Amazon n’est plus seulement le champion du e-commerce, c’est un mastodonte dont les frontières sont difficiles à délimiter. Le groupe produit des films, travaille sur l’intelligence artificielle et se lance dans l’alimentation avec le rachat très commenté des magasins Whole Foods. En 2012, dans un documentaire diffusé sur Lundi Matin, le comportement hégémonique de l’entreprise était analysé avec des accents situationnistes : “C’est la métropole qui circule au travers d’Amazon et pas l’inverse. Des milliers de gens à Seattle utilisent leurs services pour acheter des produits, commander de la nourriture, du divertissement, des meubles et des outils sur internet.”
A Seattle, l’importance d’Amazon est si forte qu’on peut se demander si la ville n’en est pas un peu dépendante. Pascale Nédélec, géographe spécialiste des villes américaines, explique :
“C’est l’un des plus gros employeurs de l’aire urbaine. Ils génèrent de la construction donc de l’emploi dans le bâtiment et pour tous les employés au sein de leurs entreprises. On parle de company town, ville d’entreprise : c’est l’idée que toute la croissance économique d’une ville est portée par une société.”
Plus largement, le rachat de Whole Foods par Amazon soulève des inquiétudes.

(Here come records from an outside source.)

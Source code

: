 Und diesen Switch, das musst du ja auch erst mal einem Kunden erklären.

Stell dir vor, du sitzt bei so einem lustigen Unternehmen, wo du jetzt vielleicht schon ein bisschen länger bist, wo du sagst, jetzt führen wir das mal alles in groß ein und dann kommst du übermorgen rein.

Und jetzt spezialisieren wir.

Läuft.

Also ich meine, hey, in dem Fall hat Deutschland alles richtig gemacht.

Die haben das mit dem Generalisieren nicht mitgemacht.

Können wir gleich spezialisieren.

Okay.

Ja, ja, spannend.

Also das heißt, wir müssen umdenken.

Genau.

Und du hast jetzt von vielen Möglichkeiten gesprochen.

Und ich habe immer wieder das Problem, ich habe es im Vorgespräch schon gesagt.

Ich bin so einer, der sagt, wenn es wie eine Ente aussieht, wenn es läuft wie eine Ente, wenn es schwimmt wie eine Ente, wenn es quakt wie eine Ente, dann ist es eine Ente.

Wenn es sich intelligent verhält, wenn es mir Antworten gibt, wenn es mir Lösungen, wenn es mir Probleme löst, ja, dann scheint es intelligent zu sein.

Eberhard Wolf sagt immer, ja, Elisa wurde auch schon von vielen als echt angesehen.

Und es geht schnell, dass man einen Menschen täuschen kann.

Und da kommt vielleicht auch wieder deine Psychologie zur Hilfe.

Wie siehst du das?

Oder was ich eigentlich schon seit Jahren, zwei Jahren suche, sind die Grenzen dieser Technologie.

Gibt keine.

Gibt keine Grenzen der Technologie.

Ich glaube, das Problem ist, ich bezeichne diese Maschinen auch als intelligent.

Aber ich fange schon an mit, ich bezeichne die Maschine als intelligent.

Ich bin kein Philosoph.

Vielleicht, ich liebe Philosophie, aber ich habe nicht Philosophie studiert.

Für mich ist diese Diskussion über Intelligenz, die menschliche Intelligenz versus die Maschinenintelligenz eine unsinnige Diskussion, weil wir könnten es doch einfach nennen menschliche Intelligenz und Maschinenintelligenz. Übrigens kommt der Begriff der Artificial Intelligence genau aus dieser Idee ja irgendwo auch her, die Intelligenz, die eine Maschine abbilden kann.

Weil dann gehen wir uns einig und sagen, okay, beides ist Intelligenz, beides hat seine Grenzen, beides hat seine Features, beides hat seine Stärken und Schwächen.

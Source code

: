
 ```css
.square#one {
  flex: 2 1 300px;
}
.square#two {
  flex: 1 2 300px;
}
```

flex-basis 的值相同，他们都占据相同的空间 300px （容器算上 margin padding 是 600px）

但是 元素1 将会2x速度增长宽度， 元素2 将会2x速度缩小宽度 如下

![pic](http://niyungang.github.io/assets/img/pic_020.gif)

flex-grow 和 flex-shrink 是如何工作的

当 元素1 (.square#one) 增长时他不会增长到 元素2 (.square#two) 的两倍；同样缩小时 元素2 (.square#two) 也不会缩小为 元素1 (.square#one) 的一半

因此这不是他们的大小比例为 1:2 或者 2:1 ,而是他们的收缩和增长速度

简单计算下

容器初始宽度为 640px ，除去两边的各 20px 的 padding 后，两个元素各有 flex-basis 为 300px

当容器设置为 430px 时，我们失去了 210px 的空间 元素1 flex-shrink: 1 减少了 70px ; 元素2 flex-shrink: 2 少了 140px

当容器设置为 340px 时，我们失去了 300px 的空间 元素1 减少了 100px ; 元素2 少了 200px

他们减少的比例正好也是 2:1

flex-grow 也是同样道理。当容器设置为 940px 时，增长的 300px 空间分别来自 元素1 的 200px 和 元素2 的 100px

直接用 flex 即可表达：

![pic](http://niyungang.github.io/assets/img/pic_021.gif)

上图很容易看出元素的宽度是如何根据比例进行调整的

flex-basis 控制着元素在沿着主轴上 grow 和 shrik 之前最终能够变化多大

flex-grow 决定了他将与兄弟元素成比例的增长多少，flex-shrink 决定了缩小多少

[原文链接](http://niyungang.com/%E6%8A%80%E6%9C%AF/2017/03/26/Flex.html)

Un éditorial du Monde s’interroge : « Si son comportement prédateur menace le consommateur, peut-être réveillera-t-il aussi les ardeurs des autorités antitrust. » Pour l’instant, l’empire érige des tours. Au Seattle Times John Schoettler, le directeur de l’immobilier pour Amazon, déclare : “Ces bâtiments tiendront pendant des centaines d’années.”